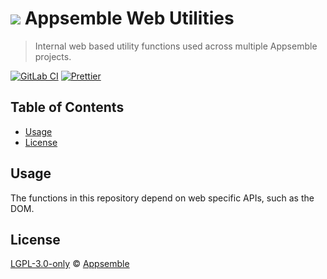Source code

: # ![](https://gitlab.com/appsemble/appsemble/-/raw/0.26.0/config/assets/logo.svg) Appsemble Web Utilities

> Internal web based utility functions used across multiple Appsemble projects.

[![GitLab CI](https://gitlab.com/appsemble/appsemble/badges/0.26.0/pipeline.svg)](https://gitlab.com/appsemble/appsemble/-/releases/0.26.0)
[![Prettier](https://img.shields.io/badge/code_style-prettier-ff69b4.svg)](https://prettier.io)

## Table of Contents

- [Usage](#usage)
- [License](#license)

## Usage

The functions in this repository depend on web specific APIs, such as the DOM.

## License

[LGPL-3.0-only](https://gitlab.com/appsemble/appsemble/-/blob/0.26.0/LICENSE.md) ©
[Appsemble](https://appsemble.com)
---+---
Which lines above include the word "https"? Pick them out and copy them.

: # ![](https://gitlab.com/appsemble/appsemble/-/raw/0.26.0/config/assets/logo.svg) Appsemble Web Utilities
[![GitLab CI](https://gitlab.com/appsemble/appsemble/badges/0.26.0/pipeline.svg)](https://gitlab.com/appsemble/appsemble/-/releases/0.26.0)
[![Prettier](https://img.shields.io/badge/code_style-prettier-ff69b4.svg)](https://prettier.io)
[LGPL-3.0-only](https://gitlab.com/appsemble/appsemble/-/blob/0.26.0/LICENSE.md) ©
[Appsemble](https://appsemble.com)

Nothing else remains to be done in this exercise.